I have a gibson LP that needed a PU change...the 500T set that came in it, everything sounded like thrash metal, or eanimic with the PUs lowered

Tone is tone...my tone isnt yours, and yours might not be mine...dont like the guitar, then dont post...pretty easy...no need for tirades

Enjoy the guitar @Steadfastly!


----------



## Budda (May 29, 2007)

Fun fact: I do like agiles. I've had three.


----------



## Blind Dog (Mar 4, 2016)

ezcomes said:


> Guys...
> 
> The OP likes his Agile...you like your (insert guitar name here), and dont care for Agile...cool...smile and move on...this doesnt need to be a pi$$ing match
> 
> ...


I think you're assuming things that aren't true. I don't believe the OP plays one, he just advocates others should.
I don't see a tirade.

I thought my little sub $500 cdn. Gibson SG was very playable, and good value. I don't need a guitar that glows.

Again, I've _read_ (and reread) the posts and I don't see where OP owns one -- only that you assume he does -- this isn't an NGD thread.


----------



## Budda (May 29, 2007)

Odds are I've owned more agiles than steadly.


----------



## Mooh (Mar 7, 2007)

I'm kind of a Godin fanboy and would likely find what I like within their offerings before shopping elsewhere, but whatever floats your boat. You like what you like and as long as it doesn't cross legal or moral lines I'm okay with it. Very often I'm impressed with what others play, in a "Hey, that's cool!" kind of way, but rarely would make the same choice for myself.


----------



## Ronbeast (Nov 11, 2008)

Not sure if the tirades post was directed towards me or not, but just for the record...

I have nothing against Agile guitars; I’ve never played one in real life, but have considered ordering them in the past. I’ve also owned 3 or 4 Korean guitars that were awesome, I still own one bass.

My issue with these threads that steadly steadily posts is the fact that there’s not so much as a hint that he’s even played one of these guitars, possibly not even one from this brand. There’s never a “I spent the afternoon playing” or a “I bought one of these to try out at a gig” or even so much as a “my buddy bought one of these and said”. It’s always “this spec sheet I found on their website says this guitar is better than every other guitar, and here’s a regurgitated internet opinion on why”.

And it wouldn’t get me so chuffed if it weren’t for the fact that this all ends up in front of the public eyes where people are being encouraged to part with a substantially large chunk of change, without there being a hint of real world experience behind pushing these products. 

I won’t even get started on the fact that according to certain sources you’d have to be an imbecile to pay for a name on a headstock, even if it happens to be from a long standing company with a proven track record. Everyone knows the knockoff is better; that’s why they copy the real deal.

/rant. Peace out.


----------



## Scotty (Jan 30, 2013)

ezcomes said:


> Guys...
> 
> The OP likes his Agile...you like your (insert guitar name here), and dont care for Agile...cool...smile and move on...this doesnt need to be a pi$$ing match
> 
> ...





Blind Dog said:


> I think you're assuming things that aren't true.

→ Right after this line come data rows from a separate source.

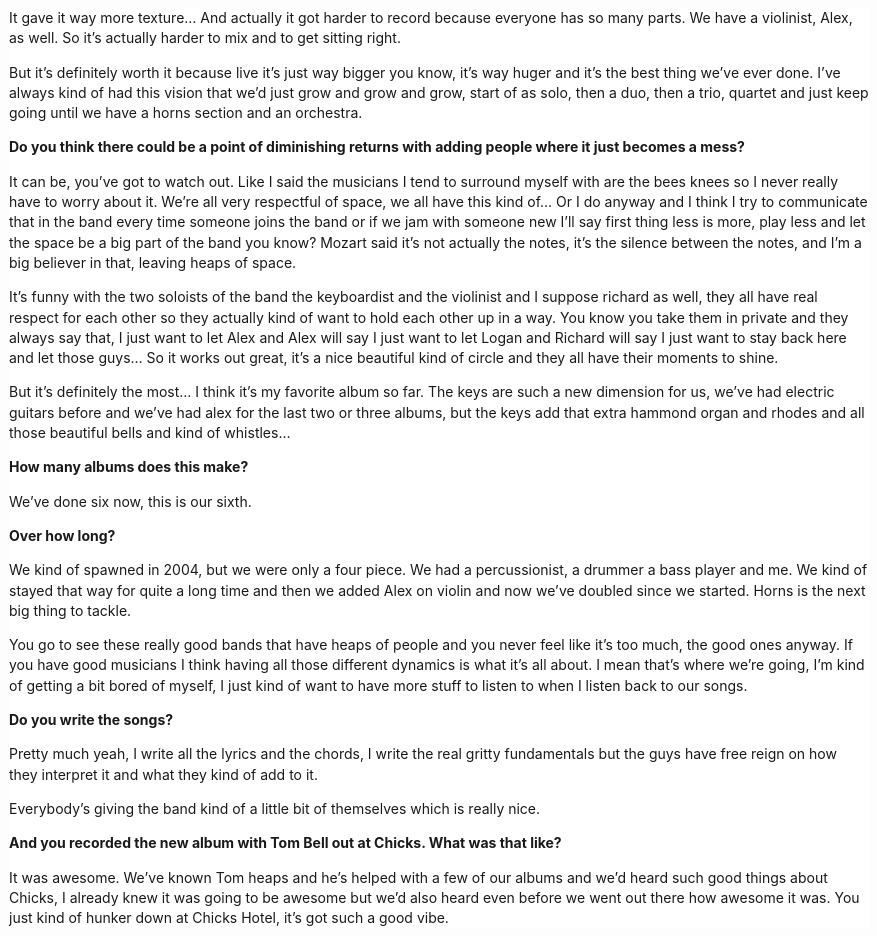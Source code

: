 It gave it way more texture… And actually it got harder to record because everyone has so many parts. We have a violinist, Alex, as well. So it’s actually harder to mix and to get sitting right. 

But it’s definitely worth it because live it’s just way bigger you know, it’s way huger and it’s the best thing we’ve ever done. I’ve always kind of had this vision that we’d just grow and grow and grow, start of as solo, then a duo, then a trio, quartet and just keep going until we have a horns section and an orchestra.

**Do you think there could be a point of diminishing returns with adding people where it just becomes a mess?**

It can be, you’ve got to watch out. Like I said the musicians I tend to surround myself with are the bees knees so I never really have to worry about it. We’re all very respectful of space, we all have this kind of… Or I do anyway and I think I try to communicate that in the band every time someone joins the band or if we jam with someone new I’ll say first thing less is more, play less and let the space be a big part of the band you know? Mozart said it’s not actually the notes, it’s the silence between the notes, and I’m a big believer in that, leaving heaps of space.

It’s funny with the two soloists of the band the keyboardist and the violinist and I suppose richard as well, they all have real respect for each other so they actually kind of want to hold each other up in a way. You know you take them in private and they always say that, I just want to let Alex and Alex will say I just want to let Logan and Richard will say I just want to stay back here and let those guys… So it works out great, it’s a nice beautiful kind of circle and they all have their moments to shine.

But it’s definitely the most… I think it’s my favorite album so far. The keys are such a new dimension for us, we’ve had electric guitars before and we’ve had alex for the last two or three albums, but the keys add that extra hammond organ and rhodes and all those beautiful bells and kind of whistles…

**How many albums does this make?**

We’ve done six now, this is our sixth.

**Over how long?**

We kind of spawned in 2004, but we were only a four piece. We had a percussionist, a drummer a bass player and me. We kind of stayed that way for quite a long time and then we added Alex on violin and now we’ve doubled since we started. Horns is the next big thing to tackle.

You go to see these really good bands that have heaps of people and you never feel like it’s too much, the good ones anyway. If you have good musicians I think having all those different dynamics is what it’s all about. I mean that’s where we’re going, I’m kind of getting a bit bored of myself, I just kind of want to have more stuff to listen to when I listen back to our songs.

**Do you write the songs?**

Pretty much yeah, I write all the lyrics and the chords, I write the real gritty fundamentals but the guys have free reign on how they interpret it and what they kind of add to it.

Everybody’s giving the band kind of a little bit of themselves which is really nice.

**And you recorded the new album with Tom Bell out at Chicks. What was that like?**

It was awesome. We’ve known Tom heaps and he’s helped with a few of our albums and we’d heard such good things about Chicks, I already knew it was going to be awesome but we’d also heard even before we went out there how awesome it was. You just kind of hunker down at Chicks Hotel, it’s got such a good vibe.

I don't believe the OP plays one, he just advocates others should.
> I don't see a tirade.
> 
> I thought my little sub $500 cdn. Gibson SG was very playable, and good value. I don't need a guitar that glows.
> ...



I’m pretty sure the OP doesn’t own one but rather is simply posting for discussion purposes. He tends to post about a lot about lower priced guitars that are not found in our retail centres (Ie, online shops or US).
Ultimately this always turns into a shit slinging match with those who feel it offends their own views.

Personally, I like the posts. I don’t much like this model, especially with the glow in the dark markers, but the Agile 3300 (?) neck thru in root beer looks like a sexy beast and has great sounding specs. I wish they were available in shops to try out. We have lots of offshore models there already, so who cares except for the North American owned corporations protecting their own sales (many of their own models are imports)

I’m all about more for less. My current go to is a 70s MIJ neckthru that I paid $50 for, total investment of less than $250 after new guts and a set up. (Some generous hands on help from a friend helped keep that cost down mind you)

There are low(er) cost gems out there that can and do sound & play great, even killer. (Not saying this particular model is low cost but others in this line are) To post about them SHOULD be part of this forum as it is what helps keep a forum alive and if it can put a good or great quality into the hands of a player for less, what’s the harm? Maybe it motivates a junior player to aspire to be better or helps those with high monthly household costs or fixed incomes. Or maybe it allows people to have the variety they desire, in a collection for less than the cost of one high end guitar.

There will always be split camps; Purists that must have the finest of this or that and are intolerant to anything out of that range and those who can accept the variety of stuff that has less than perfect setups or super fine quality as long as what comes out of the amp moves us. If anything, there’s greater skills involved in being that adaptable. Of course we aren’t talking about complete and total junk, but guitars that at least meet good quality. I don’t think anyone enjoys playing junk.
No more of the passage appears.